1) Did you ever worry about how you were going to be perceived by your peers?
Which peers? Strangers? I don't deal with them, so why would my behavior matter? I can just be dating people to them. They wouldn't know otherwise.
Were worried people were just going to assume that you were a cheater or player? How did you deal with that?
Sounds to me you are more worried about friends and family. How to deal with the worry? Make it so you don't have to worry. Seems easiest to either be "out" before going there. Get it over with now, so if you ever need friend and family support at a break up, you only have to deal with "break up crisis" and not "finding out who is there for me for real" crisis on top of it.
Or make a plan to not be "out" and let them deal with their own jumping to conclusions rather than taking it personally. And form your poly support network other than with friends and family.
Say cousin Bob sees you out and gets all in your face about being a cheater. You could ask Cousin Bob "Why do you assume I am cheating? I know I am not, my dating partner X knows I am not, and my established partner Y knows I am not. We are all consenting adults exploring an open model. Thank you for your concern, but it is not necessary to worry about any of us in this case."
2) How were you able to tell your families in a way so they could understand easily?
Worry about the
telling part. The
ability or desire to tell? That's your job.
The
ability or desire to understand? That's their side of the job. Let them do their side of the job.
The
ability or desire to be supportive? They don't have to understand to be supportive. They could say "Look, I don't get this poly stuff. But I do see that you are hurting after a break up. I am sorry. How can I help? Want some tea or a hug?" Is that what you are seeking?
Be clear to yourself on what you are looking for here. Understanding? Support? What? Then ask up front for what you need. Trust they can give you their up front answer and that you can cope with whatever the answer might be.
3) Do you get irritated (like I do) when they just assume they know what polyamory is (and is wrong) and makes assumptions of your relationships?
Yes. I don't mind them telling me polyamory is wrong for THEM. They get to pick how they want to lead their lives. I get annoyed they assume I am not able to choose for MY life what I want. I don't like being told what to do like I am a child and cannot figure it out myself.
My response is usually something like "Isn't it nice? You get to live your life how you want. I don't tell you how to live it. I get to live mine how I want. You don't tell me how to live mine. Everyone gets to live their own life how they want without a backseat driver. Isn't it great?"
That usually shuts them up.
If they press on I ask " Are you trying to tell me how to live my life? How are
my life choices going to mess
your life up?" I keep in mind that it isn't about me. It's about them. And sometimes in their fear they overstep boundaries.
Once a relative told me I was going to hell. I calmly said "That is
your belief. I don't believe that. If it turns out I am wrong, I'm willing to take the heat. How about you let me handle it when I get there? I am willing to take personal responsibility for my choices. Are you willing for me to do that?"
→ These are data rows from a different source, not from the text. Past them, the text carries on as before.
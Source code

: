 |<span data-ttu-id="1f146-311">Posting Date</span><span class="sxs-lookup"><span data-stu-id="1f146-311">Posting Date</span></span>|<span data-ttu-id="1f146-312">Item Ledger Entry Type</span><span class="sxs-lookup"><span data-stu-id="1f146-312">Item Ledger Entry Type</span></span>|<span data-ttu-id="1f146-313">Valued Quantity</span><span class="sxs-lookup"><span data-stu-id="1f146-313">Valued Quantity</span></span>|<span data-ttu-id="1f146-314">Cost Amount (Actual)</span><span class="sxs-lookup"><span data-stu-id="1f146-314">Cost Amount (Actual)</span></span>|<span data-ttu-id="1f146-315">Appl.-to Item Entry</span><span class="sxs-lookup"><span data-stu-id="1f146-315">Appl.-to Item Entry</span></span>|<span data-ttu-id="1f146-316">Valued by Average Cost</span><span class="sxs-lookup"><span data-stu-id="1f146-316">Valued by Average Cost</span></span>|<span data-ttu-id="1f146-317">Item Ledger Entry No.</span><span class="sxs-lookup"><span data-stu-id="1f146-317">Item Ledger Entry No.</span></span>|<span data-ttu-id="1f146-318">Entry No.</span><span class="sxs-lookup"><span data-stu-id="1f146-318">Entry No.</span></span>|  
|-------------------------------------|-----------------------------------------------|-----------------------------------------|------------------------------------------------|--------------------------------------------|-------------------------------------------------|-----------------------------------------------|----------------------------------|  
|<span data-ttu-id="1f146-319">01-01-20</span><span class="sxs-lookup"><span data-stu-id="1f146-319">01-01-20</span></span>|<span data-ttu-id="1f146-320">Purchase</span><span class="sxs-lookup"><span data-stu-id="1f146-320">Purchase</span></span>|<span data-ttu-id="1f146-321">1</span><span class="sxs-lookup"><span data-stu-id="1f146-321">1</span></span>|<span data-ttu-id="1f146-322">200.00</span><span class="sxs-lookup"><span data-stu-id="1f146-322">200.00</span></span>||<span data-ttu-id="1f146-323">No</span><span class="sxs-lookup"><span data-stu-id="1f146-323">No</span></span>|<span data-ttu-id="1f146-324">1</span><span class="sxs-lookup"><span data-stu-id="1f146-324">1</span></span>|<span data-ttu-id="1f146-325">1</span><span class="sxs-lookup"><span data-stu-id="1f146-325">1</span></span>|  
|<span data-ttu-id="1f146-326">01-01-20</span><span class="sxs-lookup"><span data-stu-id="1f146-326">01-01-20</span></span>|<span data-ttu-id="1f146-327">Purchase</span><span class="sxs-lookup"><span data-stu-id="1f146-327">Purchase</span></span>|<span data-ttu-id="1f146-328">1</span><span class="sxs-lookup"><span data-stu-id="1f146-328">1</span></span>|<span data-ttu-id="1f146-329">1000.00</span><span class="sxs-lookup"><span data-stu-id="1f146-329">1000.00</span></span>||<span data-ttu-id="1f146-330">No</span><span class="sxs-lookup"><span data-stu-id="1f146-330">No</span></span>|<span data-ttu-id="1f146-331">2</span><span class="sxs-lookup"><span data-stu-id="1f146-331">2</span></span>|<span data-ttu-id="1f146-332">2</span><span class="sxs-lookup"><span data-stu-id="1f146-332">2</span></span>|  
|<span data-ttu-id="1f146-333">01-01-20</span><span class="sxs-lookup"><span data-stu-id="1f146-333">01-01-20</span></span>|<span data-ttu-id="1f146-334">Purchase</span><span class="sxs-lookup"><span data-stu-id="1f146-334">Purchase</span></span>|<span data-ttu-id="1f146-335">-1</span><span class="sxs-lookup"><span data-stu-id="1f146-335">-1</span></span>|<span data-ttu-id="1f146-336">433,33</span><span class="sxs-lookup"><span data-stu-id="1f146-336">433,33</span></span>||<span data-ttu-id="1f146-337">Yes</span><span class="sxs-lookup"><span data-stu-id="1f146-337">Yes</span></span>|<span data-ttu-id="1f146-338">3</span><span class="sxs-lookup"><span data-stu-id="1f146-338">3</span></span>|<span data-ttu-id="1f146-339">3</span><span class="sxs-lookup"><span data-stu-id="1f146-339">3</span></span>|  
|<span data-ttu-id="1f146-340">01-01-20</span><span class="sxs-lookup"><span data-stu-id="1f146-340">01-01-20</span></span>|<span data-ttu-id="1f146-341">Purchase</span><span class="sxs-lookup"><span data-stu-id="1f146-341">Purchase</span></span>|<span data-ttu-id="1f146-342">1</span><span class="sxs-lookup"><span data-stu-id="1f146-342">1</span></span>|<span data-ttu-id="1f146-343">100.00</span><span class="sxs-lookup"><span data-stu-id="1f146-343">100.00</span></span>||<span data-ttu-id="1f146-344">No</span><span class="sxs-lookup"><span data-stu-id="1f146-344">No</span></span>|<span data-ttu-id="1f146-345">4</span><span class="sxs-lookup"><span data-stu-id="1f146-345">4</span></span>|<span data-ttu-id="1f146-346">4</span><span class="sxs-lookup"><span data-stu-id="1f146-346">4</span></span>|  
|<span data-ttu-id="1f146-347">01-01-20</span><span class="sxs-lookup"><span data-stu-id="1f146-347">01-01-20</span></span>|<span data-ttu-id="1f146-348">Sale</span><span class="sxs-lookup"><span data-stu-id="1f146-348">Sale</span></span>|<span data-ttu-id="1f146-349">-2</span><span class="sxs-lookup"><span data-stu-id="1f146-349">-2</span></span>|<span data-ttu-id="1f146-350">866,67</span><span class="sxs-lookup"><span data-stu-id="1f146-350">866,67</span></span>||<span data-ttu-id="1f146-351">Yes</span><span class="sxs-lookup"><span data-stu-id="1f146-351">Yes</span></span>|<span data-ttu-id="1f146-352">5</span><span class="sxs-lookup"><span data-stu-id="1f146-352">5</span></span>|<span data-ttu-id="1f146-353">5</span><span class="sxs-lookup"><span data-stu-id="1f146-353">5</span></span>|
To their credit, they agreed that they could mind their own beeswax. They expressed their concern once, and now it was up to me to handle things as I see fit for my own life. We get along fine. Whether they still think I will burn in hell or not -- well, I still think I can take the heat when I get there!
Now I'm just marked as the "stubborn one who lives her life how she wants. Can't tell her what to do" and you know what? I am ok with that.
It really is usually about them. Them trying to process new information that challenges their beliefs or their previous picture of you in their heads. Be ok with them being challenged. It opportunity for them to grow, and update their beliefs/picture of you to be more in keeping with the NOW. More accurate. Or not. That's their choice too.
YOU could update YOUR beliefs so you worry less:
"I have some beliefs about how I live my life. Other people might believe different stuff than me and live their lives different. And I can still be ok in my own life."
Tend to your side of the street and do your social anxiety management things. Don't "pre-worry" and crank you own anxiety up.